Please create a full Spybot S&D log and attach it to your next post. You can also check your system start for strange folder and filenames like Atom mp3 admin, Htmbiasbowsfork, Free draw chic, LOGANTIFORK, okay four.exe, Bindhole.exe or similar. These names usually change from version to version so they may not be present, with the log file we will be able to determine which system start entries are suspicious and help you with removal.

wlrdew
2007-10-09, 07:03
I hope this is what you mean. I am not particularly computer savvy. If this is not what you need, let me know and I will try again. Thanks so much for your help. I so appreciate it.

:red:


--- Search result list ---
CiD.IEPop: [SBI $9596E091] User settings (Registry value, nothing done)
HKEY_USERS\S-1-5-21-527237240-1547161642-682003330-1004\Software\Microsoft\Internet Explorer\New Windows\Allow\netbios-wait.com

CiD.IEPop: [SBI $73413041] User settings (Registry value, nothing done)
HKEY_USERS\S-1-5-21-527237240-1547161642-682003330-1004\Software\Microsoft\Internet Explorer\New Windows\Allow\www.netbios-wait.com

DoubleClick: [SBI $4CDCC3D5] Tracking cookie (Internet Explorer: Wendy) (Cookie, nothing done)

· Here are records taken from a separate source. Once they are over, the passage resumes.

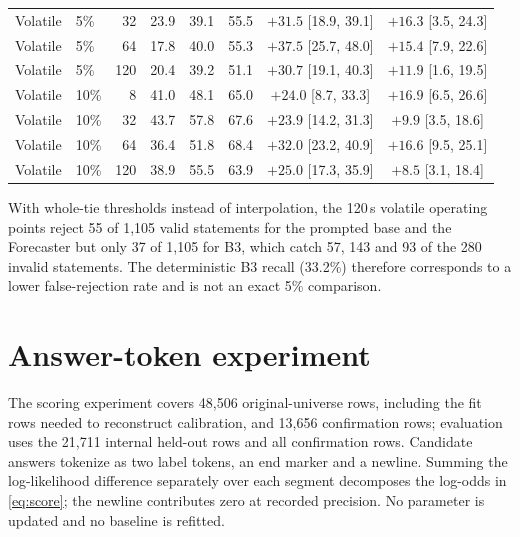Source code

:\documentclass[10pt]{article}
\begin{document}
\begin{table}[h]
\begin{tabular}{llrrrrcc}
Volatile & 5\% & 32 & 23.9 & 39.1 & 55.5 & $+31.5$ [18.9, 39.1] & $+16.3$ [3.5, 24.3] \\
Volatile & 5\% & 64 & 17.8 & 40.0 & 55.3 & $+37.5$ [25.7, 48.0] & $+15.4$ [7.9, 22.6] \\
Volatile & 5\% & 120 & 20.4 & 39.2 & 51.1 & $+30.7$ [19.1, 40.3] & $+11.9$ [1.6, 19.5] \\
\midrule
Volatile & 10\% & 8 & 41.0 & 48.1 & 65.0 & $+24.0$ [8.7, 33.3] & $+16.9$ [6.5, 26.6] \\
Volatile & 10\% & 32 & 43.7 & 57.8 & 67.6 & $+23.9$ [14.2, 31.3] & $+9.9$ [3.5, 18.6] \\
Volatile & 10\% & 64 & 36.4 & 51.8 & 68.4 & $+32.0$ [23.2, 40.9] & $+16.6$ [9.5, 25.1] \\
Volatile & 10\% & 120 & 38.9 & 55.5 & 63.9 & $+25.0$ [17.3, 35.9] & $+8.5$ [3.1, 18.4] \\
\bottomrule
\end{tabular}
\end{table}

With whole-tie thresholds instead of interpolation, the 120\,s volatile operating points reject 55 of 1,105 valid statements for the prompted base and the Forecaster but only 37 of 1,105 for B3, which catch 57, 143 and 93 of the 280 invalid statements. The deterministic B3 recall (33.2\%) therefore corresponds to a lower false-rejection rate and is not an exact 5\% comparison.

\section{Answer-token experiment}
\label{app:tokens}

The scoring experiment covers 48,506 original-universe rows, including the fit rows needed to reconstruct calibration, and 13,656 confirmation rows; evaluation uses the 21,711 internal held-out rows and all confirmation rows. Candidate answers tokenize as two label tokens, an end marker and a newline. Summing the log-likelihood difference separately over each segment decomposes the log-odds in \cref{eq:score}; the newline contributes zero at recorded precision. No parameter is updated and no baseline is refitted.
\end{document}

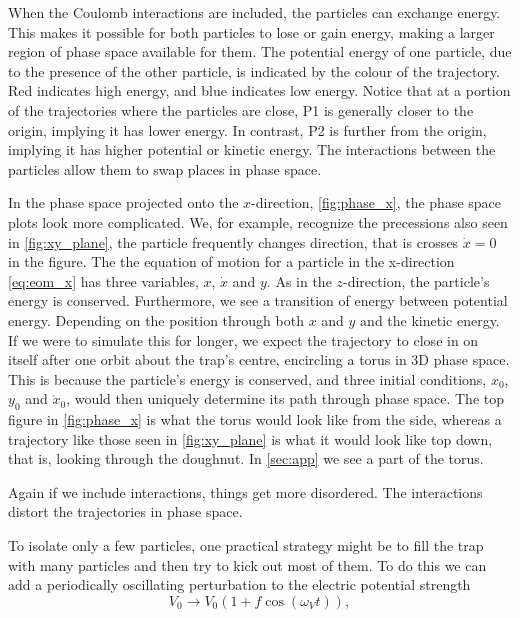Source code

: When the Coulomb interactions are included, the particles can exchange energy. This makes it possible for both particles to lose or gain energy, making
a larger region of phase space available for them.
The potential energy of one particle, due to the presence of the other particle, is indicated by the colour of the trajectory. Red indicates high energy, and blue indicates low energy. Notice that at
a portion of the trajectories where the particles are close, P1 is generally closer to the
origin, implying it has lower energy. In contrast, P2 is further from the origin, implying it has higher potential or kinetic energy. The interactions between the particles allow them to swap places
in phase space.

In the phase space projected onto the $x$-direction, \autoref{fig:phase_x}, the phase space plots look more complicated.
We, for example, recognize the precessions also seen in \autoref{fig:xy_plane}, the particle frequently changes direction, that is
crosses $\dot{x}=0$ in the figure.
The the equation of motion for a particle in the x-direction \autoref{eq:eom_x} has three variables, $x$, $\dot{x}$ and $y$.
As in the $z$-direction, the particle's energy is conserved. Furthermore, we see a transition of energy between potential energy. 
Depending on the position through both $x$ and $y$ and the kinetic energy. If we were to simulate this for longer, we expect
the trajectory to close in on itself after one orbit about the trap's centre, encircling a torus in 3D phase space. This is because the particle's energy is conserved, and three initial conditions, $x_0$, $y_0$ and $\dot{x}_0$, would then uniquely determine its path through phase space. \cite{leinaas:klasmek}
The top figure in \autoref{fig:phase_x} is what the torus would look like from the side, whereas a trajectory like those seen in \autoref{fig:xy_plane} is what it would look like top down, that is, looking through the doughnut.
In \autoref{sec:app} we see a part of the torus.

Again if we include interactions, things get more disordered. The interactions distort the trajectories in phase space.


To isolate only a few particles, one practical strategy might be to fill the
trap with many particles and then try to kick out most of them. To do this
we can add a periodically oscillating perturbation to the electric potential strength
\begin{equation}
  V_0 \rightarrow V_0(1 + f\cos (\omega_V t)),
  \end{equation}

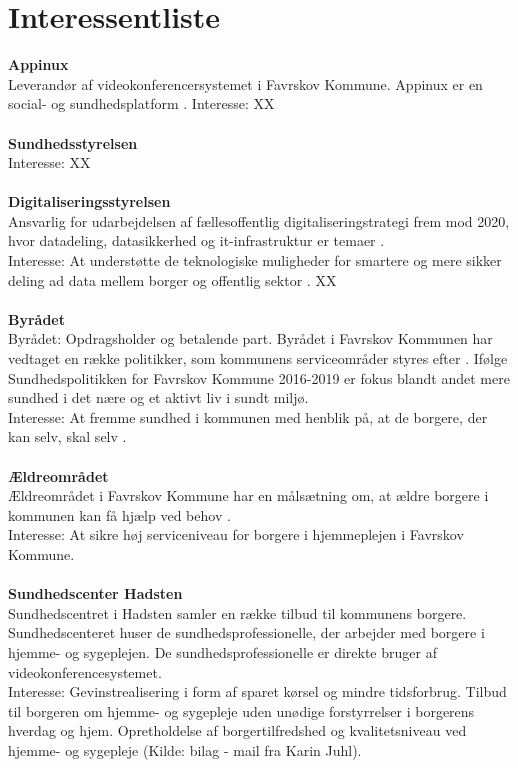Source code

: \documentclass[10pt,a4paper]{article}
\begin{document}
\section{Interessentliste}
\textbf{Appinux}\\
 Leverandør af videokonferencersystemet i Favrskov Kommune. Appinux er en social- og sundhedsplatform \cite{appinuxwebsite}.
Interesse: XX\\ \\
\textbf{Sundhedsstyrelsen}\\
Interesse: XX\\ \\
\textbf{Digitaliseringsstyrelsen}\\
Ansvarlig for udarbejdelsen af fællesoffentlig digitaliseringstrategi frem mod 2020, hvor datadeling, datasikkerhed og it-infrastruktur er temaer \cite{digst1}.\\
Interesse: At understøtte de teknologiske muligheder for smartere og mere sikker deling ad data mellem borger og offentlig sektor \cite{digst2}. XX\\ \\
\textbf{Byrådet}\\
Byrådet: Opdragsholder og betalende part. Byrådet i Favrskov Kommunen har vedtaget en række politikker, som kommunens serviceområder styres efter \cite{favrskovkommune}. Ifølge Sundhedspolitikken for Favrskov Kommune 2016-2019 er fokus blandt andet mere sundhed i det nære og et aktivt liv i sundt miljø.\\
Interesse: At fremme sundhed i kommunen med henblik på, at de borgere, der kan selv, skal selv \cite{favrskovkommune2}.\\ \\
\textbf{Ældreområdet}\\
Ældreområdet i Favrskov Kommune har en målsætning om, at ældre borgere i kommunen kan få hjælp ved behov \cite{favrskovkommune3}.\\
Interesse: At sikre høj serviceniveau for borgere i hjemmeplejen i Favrskov Kommune. \\ \\
\textbf{Sundhedscenter Hadsten}\\
Sundhedscentret i Hadsten samler en række tilbud til kommunens borgere. Sundhedscenteret huser de sundhedsprofessionelle, der arbejder med borgere i hjemme- og sygeplejen. De sundhedsprofessionelle er direkte bruger af videokonferencesystemet.\\
Interesse: Gevinstrealisering i form af sparet kørsel og mindre tidsforbrug. Tilbud til borgeren om hjemme- og sygepleje uden unødige forstyrrelser i borgerens hverdag og hjem. Opretholdelse af borgertilfredshed og kvalitetsniveau ved hjemme- og sygepleje (Kilde: bilag - mail fra Karin Juhl).\\ \\
\end{document}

BurstMedia: [SBI $4CDCC3D5] Tracking cookie (Internet Explorer: Wendy) (Cookie, nothing done)


BurstMedia: [SBI $4CDCC3D5] Tracking cookie (Internet Explorer: Wendy) (Cookie, nothing done)


MediaPlex: [SBI $4CDCC3D5] Tracking cookie (Internet Explorer: Wendy) (Cookie, nothing done)


TagASaurus: [SBI $4CDCC3D5] Tracking cookie (Internet Explorer: Wendy) (Cookie, nothing done)


WarezP2P: [SBI $4CDCC3D5] Tracking cookie (Internet Explorer: Wendy) (Cookie, nothing done)


Zedo: [SBI $4CDCC3D5] Tracking cookie (Internet Explorer: Wendy) (Cookie, nothing done)


FastClick: [SBI $4CDCC3D5] Tracking cookie (Internet Explorer: Wendy) (Cookie, nothing done)


Advertising.com: [SBI $4CDCC3D5] Tracking cookie (Internet Explorer: Wendy) (Cookie, nothing done)


DirectTrack: [SBI $4CDCC3D5] Tracking cookie (Internet Explorer: Wendy) (Cookie, nothing done)


BlueStreak: [SBI $4CDCC3D5] Tracking cookie (Internet Explorer: Wendy) (Cookie, nothing done)


AzoogleAds: [SBI $4CDCC3D5] Tracking cookie (Internet Explorer: Wendy) (Cookie, nothing done)


DirectTrack: [SBI $4CDCC3D5] Tracking cookie (Internet Explorer: Wendy) (Cookie, nothing done)


MediaPlex: [SBI $4CDCC3D5] Tracking cookie (Internet Explorer: Wendy) (Cookie, nothing done)

Yodama
2007-10-09, 08:34
hello,

I am sorry I should have told you how to get the full Spybot log, what you posted is only the search result list :oops:

To get the log:
* switch Spybot S&D to advanced mode
* then go to "Tools" - "View Report"
* check all boxes
* click the "View Report" button
* export the report to a text file and attach it to your next post, since the report will be very long posting it directly would take up several posts.

wlrdew
2007-10-09, 08:48
ok...is this right?

spybotsandra
2007-10-09, 11:10
Hello,

I am sorry, but this is also not the full report.
Please send us a complete bug report. In order to do so, please run Spybot - Search & Destroy and switch to Advanced Mode via the menu item Mode, let it scan, try to fix the problems (!) and then go to "Tools" --> "View Report". Tick all the 10 checkboxes (leave "Do not report disabled or known legitimate items" unchecked) you can find there and click on "View Report". Now choose "Export" and save the file to your desktop.

Best regards
Sandra
Team Spybot

wlrdew
2007-10-10, 06:15
I am so srry. As I said, I am not very computer savvy. Thanks for telling me how to. Hopefully this will be the right report.

Yodama
2007-10-11, 11:01
I am so srry. As I said, I am not very computer savvy. Thanks for telling me how to. Hopefully this will be the right report.

it appears that the attached zip file is empty, please try to attach the report file again.